§ **PROBLEM TO SOLVE**
Take the material below and output exactly the run of lines from the one containing "- MVC 는 어플리케이션이" down to the one containing "컨텐츠를 인코딩/디코딩한다. <br>", with both included.

(RECORDS TO PROCESS Opens)

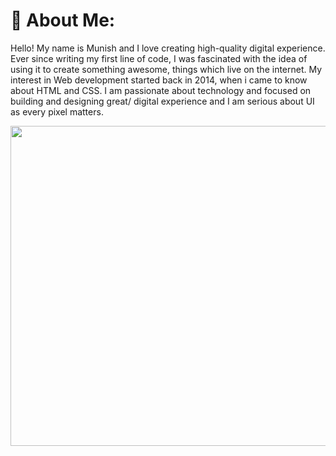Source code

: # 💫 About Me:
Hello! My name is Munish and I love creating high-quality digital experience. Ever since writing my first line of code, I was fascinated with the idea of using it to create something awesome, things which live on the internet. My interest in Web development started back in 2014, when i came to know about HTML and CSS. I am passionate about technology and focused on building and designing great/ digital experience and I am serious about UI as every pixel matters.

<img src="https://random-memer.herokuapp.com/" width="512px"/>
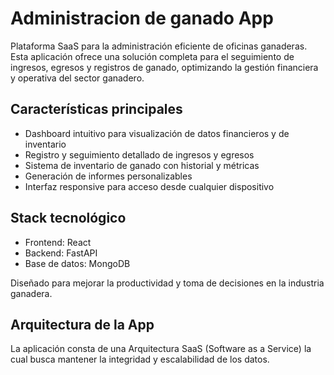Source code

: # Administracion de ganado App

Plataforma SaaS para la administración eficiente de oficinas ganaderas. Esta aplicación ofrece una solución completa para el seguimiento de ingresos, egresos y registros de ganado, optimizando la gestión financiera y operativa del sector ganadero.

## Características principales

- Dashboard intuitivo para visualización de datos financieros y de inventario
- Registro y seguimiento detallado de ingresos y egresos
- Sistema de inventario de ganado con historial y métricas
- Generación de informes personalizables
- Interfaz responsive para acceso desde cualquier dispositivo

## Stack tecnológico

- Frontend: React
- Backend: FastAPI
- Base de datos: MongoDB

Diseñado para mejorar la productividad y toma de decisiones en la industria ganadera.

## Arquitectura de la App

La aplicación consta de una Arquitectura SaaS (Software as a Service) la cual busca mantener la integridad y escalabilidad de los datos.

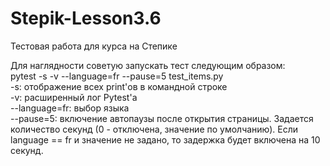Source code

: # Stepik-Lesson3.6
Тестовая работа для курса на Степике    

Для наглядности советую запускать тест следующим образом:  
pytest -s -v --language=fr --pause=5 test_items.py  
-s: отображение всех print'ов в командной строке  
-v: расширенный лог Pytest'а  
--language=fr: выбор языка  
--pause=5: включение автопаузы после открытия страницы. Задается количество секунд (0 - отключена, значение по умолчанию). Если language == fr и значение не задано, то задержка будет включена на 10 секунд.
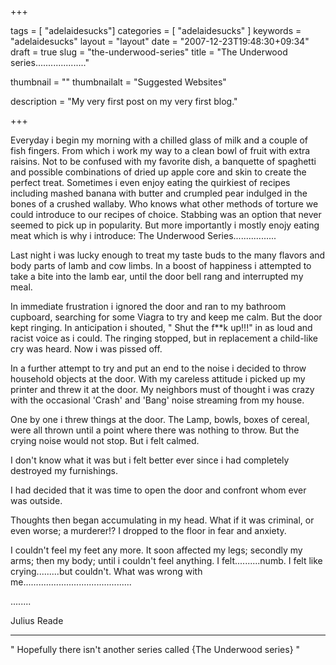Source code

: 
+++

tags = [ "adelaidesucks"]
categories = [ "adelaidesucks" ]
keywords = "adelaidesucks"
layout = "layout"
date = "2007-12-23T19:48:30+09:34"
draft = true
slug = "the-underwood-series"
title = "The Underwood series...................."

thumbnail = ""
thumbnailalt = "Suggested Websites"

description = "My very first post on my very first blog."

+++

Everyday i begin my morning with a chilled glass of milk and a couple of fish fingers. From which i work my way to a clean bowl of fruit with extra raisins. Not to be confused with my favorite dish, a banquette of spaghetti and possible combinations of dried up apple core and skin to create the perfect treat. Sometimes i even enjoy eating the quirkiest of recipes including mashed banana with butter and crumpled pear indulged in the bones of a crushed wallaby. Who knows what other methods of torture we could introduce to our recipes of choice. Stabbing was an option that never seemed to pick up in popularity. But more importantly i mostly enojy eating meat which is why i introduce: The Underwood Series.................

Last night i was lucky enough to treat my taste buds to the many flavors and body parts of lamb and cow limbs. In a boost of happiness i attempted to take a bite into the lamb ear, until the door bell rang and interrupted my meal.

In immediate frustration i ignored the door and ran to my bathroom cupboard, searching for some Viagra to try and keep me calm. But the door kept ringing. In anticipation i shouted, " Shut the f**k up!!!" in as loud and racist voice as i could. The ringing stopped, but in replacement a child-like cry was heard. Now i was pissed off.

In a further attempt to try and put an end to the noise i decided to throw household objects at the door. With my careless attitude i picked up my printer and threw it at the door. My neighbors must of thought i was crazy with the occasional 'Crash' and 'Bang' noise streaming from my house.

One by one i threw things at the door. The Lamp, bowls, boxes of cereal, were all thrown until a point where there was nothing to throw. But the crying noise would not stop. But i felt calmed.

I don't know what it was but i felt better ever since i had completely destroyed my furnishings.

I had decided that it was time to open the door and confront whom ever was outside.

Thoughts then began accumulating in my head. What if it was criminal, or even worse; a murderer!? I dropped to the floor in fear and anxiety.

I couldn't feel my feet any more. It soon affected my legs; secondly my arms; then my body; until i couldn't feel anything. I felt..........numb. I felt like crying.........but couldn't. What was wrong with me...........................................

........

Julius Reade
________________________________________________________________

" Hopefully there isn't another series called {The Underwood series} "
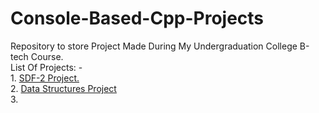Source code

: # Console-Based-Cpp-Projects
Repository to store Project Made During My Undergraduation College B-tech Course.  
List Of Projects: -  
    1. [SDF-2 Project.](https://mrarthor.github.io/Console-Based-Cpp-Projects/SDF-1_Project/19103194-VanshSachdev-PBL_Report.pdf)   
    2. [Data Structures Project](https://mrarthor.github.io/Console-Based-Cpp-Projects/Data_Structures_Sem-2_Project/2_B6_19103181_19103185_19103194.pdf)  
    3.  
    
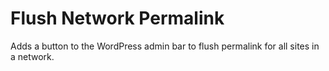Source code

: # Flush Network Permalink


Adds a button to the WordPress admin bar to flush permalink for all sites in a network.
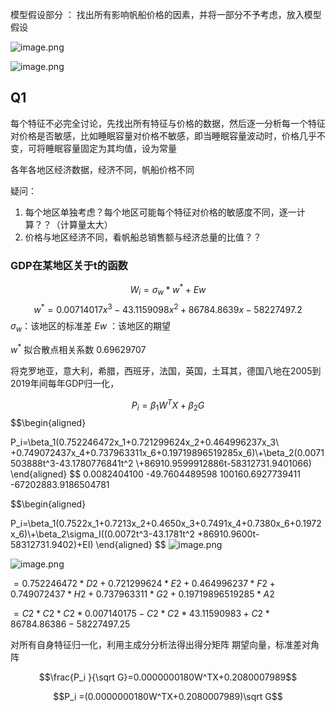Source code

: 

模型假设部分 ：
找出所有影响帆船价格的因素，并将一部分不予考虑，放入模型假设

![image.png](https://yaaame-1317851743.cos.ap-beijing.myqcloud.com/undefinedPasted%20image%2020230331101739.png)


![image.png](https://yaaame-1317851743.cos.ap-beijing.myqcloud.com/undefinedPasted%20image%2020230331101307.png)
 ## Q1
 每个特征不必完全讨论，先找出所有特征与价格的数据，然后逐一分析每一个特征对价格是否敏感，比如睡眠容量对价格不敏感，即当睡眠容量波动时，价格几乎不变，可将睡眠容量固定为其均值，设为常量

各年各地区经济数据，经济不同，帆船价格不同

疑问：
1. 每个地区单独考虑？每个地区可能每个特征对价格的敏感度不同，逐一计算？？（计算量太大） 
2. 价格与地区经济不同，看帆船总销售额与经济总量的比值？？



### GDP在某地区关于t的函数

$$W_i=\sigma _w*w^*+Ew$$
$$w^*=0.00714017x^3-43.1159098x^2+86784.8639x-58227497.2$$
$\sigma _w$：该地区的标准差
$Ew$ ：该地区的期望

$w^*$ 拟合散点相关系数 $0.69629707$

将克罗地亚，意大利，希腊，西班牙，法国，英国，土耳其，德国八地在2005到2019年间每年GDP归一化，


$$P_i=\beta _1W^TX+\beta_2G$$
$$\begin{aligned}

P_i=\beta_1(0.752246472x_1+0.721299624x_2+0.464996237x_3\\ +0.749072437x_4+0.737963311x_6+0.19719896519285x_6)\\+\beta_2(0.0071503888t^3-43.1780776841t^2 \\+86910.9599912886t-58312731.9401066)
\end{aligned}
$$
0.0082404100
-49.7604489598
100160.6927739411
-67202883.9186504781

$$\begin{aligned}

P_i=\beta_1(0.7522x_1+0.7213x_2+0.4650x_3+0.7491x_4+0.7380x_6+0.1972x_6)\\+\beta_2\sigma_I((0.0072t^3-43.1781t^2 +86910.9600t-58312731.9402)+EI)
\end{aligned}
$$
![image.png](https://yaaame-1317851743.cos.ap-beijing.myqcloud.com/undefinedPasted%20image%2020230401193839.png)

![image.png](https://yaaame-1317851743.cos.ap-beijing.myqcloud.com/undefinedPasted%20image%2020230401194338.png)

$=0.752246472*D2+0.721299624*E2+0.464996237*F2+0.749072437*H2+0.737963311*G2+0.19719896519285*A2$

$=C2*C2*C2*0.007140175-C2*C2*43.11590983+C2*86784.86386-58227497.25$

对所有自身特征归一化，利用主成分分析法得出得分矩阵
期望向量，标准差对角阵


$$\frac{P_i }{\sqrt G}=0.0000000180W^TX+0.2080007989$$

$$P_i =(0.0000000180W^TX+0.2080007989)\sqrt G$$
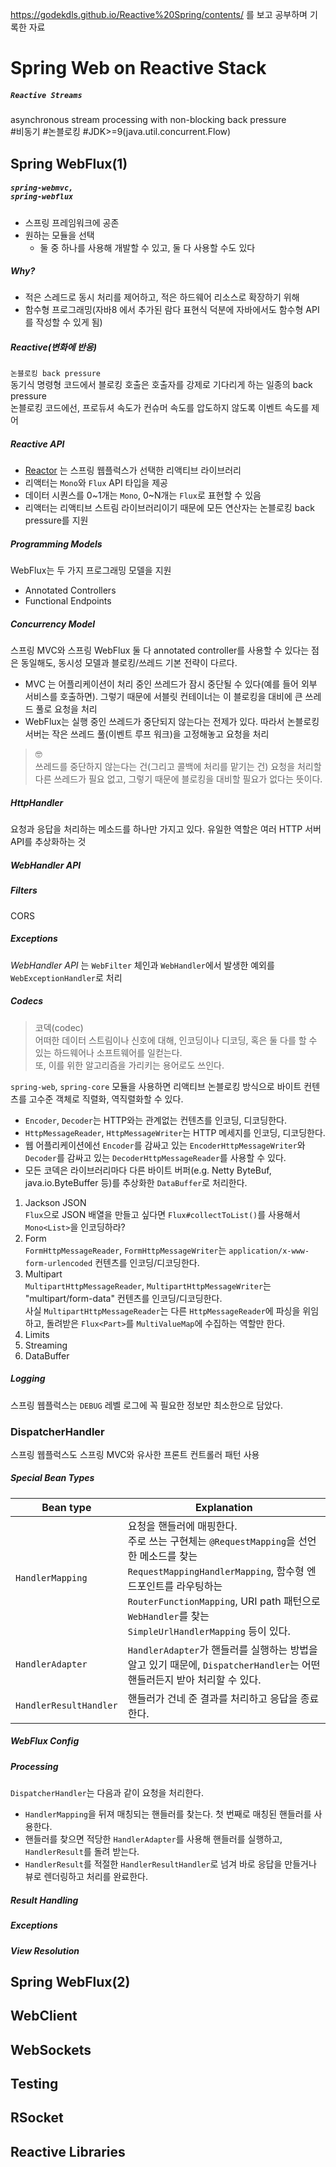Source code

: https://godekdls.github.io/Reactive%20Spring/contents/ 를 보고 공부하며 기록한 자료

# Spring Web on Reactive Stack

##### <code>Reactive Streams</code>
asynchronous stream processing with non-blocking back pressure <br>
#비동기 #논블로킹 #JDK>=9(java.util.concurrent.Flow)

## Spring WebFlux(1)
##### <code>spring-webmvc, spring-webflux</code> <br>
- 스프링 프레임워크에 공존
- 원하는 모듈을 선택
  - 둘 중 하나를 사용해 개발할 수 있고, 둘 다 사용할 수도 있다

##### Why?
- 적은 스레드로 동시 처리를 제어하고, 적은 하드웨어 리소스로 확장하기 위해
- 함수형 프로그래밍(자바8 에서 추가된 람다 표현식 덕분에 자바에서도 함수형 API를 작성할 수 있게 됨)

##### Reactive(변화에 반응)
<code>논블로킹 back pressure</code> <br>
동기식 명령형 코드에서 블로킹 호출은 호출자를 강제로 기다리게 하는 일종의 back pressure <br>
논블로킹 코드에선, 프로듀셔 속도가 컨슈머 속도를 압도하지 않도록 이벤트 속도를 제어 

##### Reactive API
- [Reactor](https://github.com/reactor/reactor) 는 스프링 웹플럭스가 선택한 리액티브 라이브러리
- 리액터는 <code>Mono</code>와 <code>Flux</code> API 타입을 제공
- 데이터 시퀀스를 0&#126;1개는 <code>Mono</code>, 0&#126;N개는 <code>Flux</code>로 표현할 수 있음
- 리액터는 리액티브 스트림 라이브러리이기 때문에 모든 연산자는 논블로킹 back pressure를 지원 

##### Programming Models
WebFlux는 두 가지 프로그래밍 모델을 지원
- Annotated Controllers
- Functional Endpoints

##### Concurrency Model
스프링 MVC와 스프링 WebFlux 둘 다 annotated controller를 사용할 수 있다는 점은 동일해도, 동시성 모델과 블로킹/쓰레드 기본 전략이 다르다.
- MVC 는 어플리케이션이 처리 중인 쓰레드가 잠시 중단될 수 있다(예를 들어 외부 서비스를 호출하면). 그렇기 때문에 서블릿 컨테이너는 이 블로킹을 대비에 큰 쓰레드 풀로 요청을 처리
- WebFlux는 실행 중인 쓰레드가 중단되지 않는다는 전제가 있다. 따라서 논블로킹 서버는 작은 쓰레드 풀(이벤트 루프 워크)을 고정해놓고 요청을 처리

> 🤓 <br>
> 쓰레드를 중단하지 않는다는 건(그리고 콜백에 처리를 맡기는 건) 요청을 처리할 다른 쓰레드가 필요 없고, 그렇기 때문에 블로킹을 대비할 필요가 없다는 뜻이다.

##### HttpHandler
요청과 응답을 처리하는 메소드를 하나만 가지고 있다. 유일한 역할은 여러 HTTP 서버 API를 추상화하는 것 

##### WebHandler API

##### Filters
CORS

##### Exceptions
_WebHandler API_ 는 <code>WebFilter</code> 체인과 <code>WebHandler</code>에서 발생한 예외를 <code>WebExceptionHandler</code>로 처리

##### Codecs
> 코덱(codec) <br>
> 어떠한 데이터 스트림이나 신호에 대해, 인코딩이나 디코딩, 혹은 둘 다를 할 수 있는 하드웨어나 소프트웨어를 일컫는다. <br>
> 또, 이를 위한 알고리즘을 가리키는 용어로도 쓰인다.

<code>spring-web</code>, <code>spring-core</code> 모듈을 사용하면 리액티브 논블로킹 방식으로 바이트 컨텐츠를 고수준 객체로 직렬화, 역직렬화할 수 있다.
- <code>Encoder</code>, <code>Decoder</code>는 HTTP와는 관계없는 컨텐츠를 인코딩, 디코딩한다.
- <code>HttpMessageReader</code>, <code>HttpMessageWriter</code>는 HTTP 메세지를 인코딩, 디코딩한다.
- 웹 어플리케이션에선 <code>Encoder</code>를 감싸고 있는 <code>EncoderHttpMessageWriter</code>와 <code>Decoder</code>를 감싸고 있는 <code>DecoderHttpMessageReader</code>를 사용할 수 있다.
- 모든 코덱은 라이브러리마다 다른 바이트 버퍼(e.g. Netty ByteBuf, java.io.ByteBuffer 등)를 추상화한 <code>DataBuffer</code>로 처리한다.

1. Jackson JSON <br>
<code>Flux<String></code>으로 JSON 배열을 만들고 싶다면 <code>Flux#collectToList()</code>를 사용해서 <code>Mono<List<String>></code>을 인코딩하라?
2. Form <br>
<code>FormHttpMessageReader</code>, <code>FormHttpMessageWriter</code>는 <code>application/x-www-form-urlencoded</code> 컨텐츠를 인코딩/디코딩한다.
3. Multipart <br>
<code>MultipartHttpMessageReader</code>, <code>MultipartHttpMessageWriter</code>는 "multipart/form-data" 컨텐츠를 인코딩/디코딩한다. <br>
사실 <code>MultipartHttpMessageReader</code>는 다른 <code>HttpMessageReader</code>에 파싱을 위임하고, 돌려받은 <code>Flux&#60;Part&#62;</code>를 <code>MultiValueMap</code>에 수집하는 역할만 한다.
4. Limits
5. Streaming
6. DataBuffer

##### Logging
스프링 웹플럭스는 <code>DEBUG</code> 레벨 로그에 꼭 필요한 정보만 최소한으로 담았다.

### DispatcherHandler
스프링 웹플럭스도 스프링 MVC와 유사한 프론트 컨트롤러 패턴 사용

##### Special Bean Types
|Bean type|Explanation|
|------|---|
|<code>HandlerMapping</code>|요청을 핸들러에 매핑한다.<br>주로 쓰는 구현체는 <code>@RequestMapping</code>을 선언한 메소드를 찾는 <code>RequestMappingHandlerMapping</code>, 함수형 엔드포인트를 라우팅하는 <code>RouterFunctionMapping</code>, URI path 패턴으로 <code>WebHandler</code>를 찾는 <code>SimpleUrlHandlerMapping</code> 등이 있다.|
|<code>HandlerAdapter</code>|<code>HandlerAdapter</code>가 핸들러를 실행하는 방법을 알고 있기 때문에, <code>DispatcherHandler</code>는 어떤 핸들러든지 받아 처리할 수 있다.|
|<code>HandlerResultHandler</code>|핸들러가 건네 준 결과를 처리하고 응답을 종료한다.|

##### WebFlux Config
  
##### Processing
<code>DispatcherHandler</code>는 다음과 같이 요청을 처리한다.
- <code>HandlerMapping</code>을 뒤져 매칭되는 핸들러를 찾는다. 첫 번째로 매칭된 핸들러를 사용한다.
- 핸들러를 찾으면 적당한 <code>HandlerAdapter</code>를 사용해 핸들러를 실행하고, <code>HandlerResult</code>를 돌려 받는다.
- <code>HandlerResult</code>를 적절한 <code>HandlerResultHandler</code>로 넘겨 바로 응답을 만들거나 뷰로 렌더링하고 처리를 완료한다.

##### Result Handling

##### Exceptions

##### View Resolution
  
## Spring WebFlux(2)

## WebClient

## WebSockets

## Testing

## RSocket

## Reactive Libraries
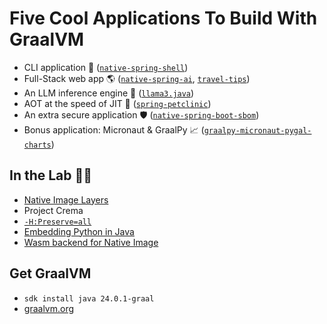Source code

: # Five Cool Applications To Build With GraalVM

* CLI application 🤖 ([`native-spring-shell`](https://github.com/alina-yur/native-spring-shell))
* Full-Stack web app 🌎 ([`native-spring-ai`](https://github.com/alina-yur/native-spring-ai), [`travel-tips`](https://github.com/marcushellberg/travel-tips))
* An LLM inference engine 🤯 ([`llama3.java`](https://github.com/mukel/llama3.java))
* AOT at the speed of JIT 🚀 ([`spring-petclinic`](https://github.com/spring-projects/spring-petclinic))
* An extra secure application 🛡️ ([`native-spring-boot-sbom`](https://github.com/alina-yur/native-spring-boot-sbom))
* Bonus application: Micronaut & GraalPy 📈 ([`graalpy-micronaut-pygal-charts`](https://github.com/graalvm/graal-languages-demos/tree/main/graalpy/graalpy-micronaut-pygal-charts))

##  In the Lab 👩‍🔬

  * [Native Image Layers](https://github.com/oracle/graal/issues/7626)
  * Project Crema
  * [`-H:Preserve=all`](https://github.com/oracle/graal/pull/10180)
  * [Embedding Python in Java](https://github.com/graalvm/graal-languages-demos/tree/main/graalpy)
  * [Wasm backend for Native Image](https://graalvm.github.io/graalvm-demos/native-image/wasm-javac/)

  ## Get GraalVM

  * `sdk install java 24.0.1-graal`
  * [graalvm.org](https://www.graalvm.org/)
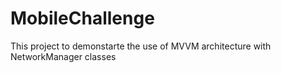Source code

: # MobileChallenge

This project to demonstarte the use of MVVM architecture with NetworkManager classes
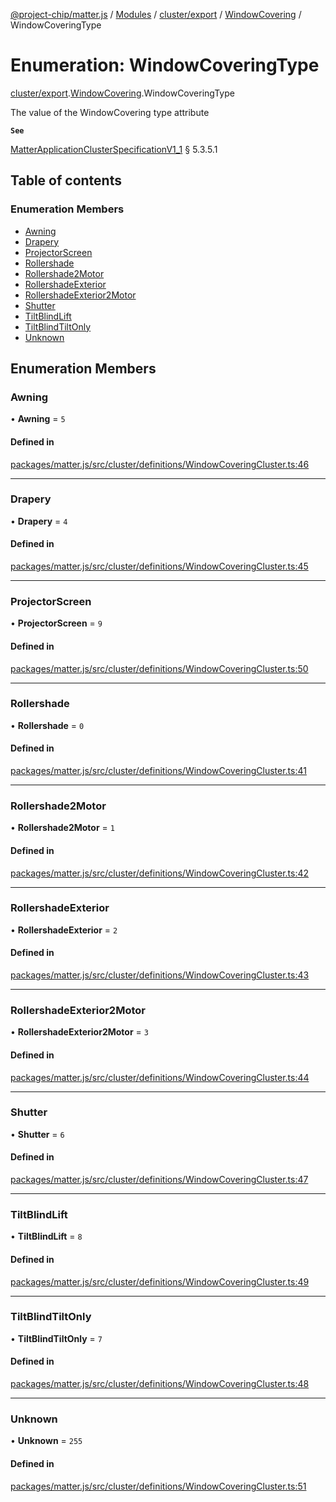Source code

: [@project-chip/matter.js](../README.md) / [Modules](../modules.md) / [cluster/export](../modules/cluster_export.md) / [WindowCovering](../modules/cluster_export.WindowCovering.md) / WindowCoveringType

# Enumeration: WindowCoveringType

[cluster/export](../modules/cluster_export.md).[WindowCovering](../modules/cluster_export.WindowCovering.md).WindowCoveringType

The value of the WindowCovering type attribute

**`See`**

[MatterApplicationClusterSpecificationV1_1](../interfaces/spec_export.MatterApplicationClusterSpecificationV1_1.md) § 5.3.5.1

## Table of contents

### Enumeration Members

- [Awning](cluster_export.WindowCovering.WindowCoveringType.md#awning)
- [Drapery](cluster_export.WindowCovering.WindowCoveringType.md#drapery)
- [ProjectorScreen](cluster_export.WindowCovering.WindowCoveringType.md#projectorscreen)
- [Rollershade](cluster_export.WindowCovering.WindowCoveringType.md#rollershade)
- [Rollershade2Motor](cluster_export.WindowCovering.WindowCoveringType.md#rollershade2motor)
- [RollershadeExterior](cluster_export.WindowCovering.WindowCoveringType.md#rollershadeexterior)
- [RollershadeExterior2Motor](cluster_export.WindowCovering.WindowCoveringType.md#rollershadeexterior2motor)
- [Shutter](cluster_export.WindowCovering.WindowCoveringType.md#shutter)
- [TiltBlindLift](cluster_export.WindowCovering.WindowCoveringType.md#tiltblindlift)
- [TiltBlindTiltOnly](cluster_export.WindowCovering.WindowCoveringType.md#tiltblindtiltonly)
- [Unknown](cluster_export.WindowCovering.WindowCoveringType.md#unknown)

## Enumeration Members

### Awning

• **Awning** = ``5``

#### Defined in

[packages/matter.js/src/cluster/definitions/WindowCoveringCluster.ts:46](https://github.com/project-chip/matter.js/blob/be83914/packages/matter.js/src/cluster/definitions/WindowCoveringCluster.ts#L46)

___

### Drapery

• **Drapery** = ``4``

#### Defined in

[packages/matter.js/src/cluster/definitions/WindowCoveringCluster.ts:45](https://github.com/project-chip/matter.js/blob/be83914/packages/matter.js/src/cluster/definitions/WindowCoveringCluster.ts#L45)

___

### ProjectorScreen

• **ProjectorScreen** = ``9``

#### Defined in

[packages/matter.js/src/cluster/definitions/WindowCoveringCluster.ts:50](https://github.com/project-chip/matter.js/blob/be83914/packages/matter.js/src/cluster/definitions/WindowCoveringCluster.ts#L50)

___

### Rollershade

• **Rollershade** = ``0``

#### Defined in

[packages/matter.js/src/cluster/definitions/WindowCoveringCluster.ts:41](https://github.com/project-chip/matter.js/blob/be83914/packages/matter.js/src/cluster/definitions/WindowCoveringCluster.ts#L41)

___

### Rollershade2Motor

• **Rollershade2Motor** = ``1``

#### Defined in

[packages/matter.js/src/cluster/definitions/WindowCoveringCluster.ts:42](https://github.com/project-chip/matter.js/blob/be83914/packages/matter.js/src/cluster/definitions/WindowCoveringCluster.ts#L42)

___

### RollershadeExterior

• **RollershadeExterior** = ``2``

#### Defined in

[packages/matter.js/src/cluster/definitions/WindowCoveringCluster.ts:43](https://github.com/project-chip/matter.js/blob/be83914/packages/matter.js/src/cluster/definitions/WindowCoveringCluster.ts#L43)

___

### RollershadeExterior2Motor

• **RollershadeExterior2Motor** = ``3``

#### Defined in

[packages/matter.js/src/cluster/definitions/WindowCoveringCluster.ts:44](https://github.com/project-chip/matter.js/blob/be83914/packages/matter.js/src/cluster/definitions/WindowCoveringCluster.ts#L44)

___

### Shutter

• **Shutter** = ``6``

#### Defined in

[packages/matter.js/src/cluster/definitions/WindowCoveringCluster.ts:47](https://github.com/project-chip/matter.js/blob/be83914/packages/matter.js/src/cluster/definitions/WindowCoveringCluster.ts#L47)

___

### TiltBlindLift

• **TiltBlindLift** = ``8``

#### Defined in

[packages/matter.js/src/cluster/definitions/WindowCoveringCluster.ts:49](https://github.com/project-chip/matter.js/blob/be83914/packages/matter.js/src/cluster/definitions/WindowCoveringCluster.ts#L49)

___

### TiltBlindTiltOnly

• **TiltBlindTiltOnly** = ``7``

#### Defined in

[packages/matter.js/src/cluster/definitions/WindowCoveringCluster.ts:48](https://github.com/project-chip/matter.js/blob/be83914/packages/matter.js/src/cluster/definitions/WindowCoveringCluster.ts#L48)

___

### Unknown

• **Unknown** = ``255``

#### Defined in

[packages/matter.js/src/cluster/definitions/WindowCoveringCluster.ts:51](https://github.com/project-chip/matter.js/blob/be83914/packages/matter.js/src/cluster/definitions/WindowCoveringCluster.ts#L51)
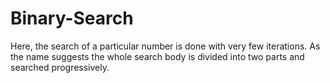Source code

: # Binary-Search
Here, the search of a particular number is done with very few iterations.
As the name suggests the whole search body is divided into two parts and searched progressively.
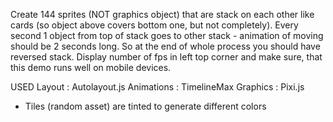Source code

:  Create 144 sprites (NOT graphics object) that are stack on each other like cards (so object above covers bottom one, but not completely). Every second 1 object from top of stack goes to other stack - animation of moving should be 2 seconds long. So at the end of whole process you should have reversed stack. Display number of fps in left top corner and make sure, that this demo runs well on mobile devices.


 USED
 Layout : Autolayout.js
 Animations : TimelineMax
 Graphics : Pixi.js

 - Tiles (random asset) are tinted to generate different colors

(RECORDS TO PROCESS Closes)

§ **RESULT OF THIS TASK**
- MVC 는 어플리케이션이 처리 중인 쓰레드가 잠시 중단될 수 있다(예를 들어 외부 서비스를 호출하면). 그렇기 때문에 서블릿 컨테이너는 이 블로킹을 대비에 큰 쓰레드 풀로 요청을 처리
- WebFlux는 실행 중인 쓰레드가 중단되지 않는다는 전제가 있다. 따라서 논블로킹 서버는 작은 쓰레드 풀(이벤트 루프 워크)을 고정해놓고 요청을 처리

> 🤓 <br>
> 쓰레드를 중단하지 않는다는 건(그리고 콜백에 처리를 맡기는 건) 요청을 처리할 다른 쓰레드가 필요 없고, 그렇기 때문에 블로킹을 대비할 필요가 없다는 뜻이다.

##### HttpHandler
요청과 응답을 처리하는 메소드를 하나만 가지고 있다. 유일한 역할은 여러 HTTP 서버 API를 추상화하는 것 

##### WebHandler API

##### Filters
CORS

##### Exceptions
_WebHandler API_ 는 <code>WebFilter</code> 체인과 <code>WebHandler</code>에서 발생한 예외를 <code>WebExceptionHandler</code>로 처리

##### Codecs
> 코덱(codec) <br>
> 어떠한 데이터 스트림이나 신호에 대해, 인코딩이나 디코딩, 혹은 둘 다를 할 수 있는 하드웨어나 소프트웨어를 일컫는다. <br>
> 또, 이를 위한 알고리즘을 가리키는 용어로도 쓰인다.

<code>spring-web</code>, <code>spring-core</code> 모듈을 사용하면 리액티브 논블로킹 방식으로 바이트 컨텐츠를 고수준 객체로 직렬화, 역직렬화할 수 있다.
- <code>Encoder</code>, <code>Decoder</code>는 HTTP와는 관계없는 컨텐츠를 인코딩, 디코딩한다.
- <code>HttpMessageReader</code>, <code>HttpMessageWriter</code>는 HTTP 메세지를 인코딩, 디코딩한다.
- 웹 어플리케이션에선 <code>Encoder</code>를 감싸고 있는 <code>EncoderHttpMessageWriter</code>와 <code>Decoder</code>를 감싸고 있는 <code>DecoderHttpMessageReader</code>를 사용할 수 있다.
- 모든 코덱은 라이브러리마다 다른 바이트 버퍼(e.g. Netty ByteBuf, java.io.ByteBuffer 등)를 추상화한 <code>DataBuffer</code>로 처리한다.

1. Jackson JSON <br>
<code>Flux<String></code>으로 JSON 배열을 만들고 싶다면 <code>Flux#collectToList()</code>를 사용해서 <code>Mono<List<String>></code>을 인코딩하라?
2. Form <br>
<code>FormHttpMessageReader</code>, <code>FormHttpMessageWriter</code>는 <code>application/x-www-form-urlencoded</code> 컨텐츠를 인코딩/디코딩한다.
3. Multipart <br>
<code>MultipartHttpMessageReader</code>, <code>MultipartHttpMessageWriter</code>는 "multipart/form-data" 컨텐츠를 인코딩/디코딩한다. <br>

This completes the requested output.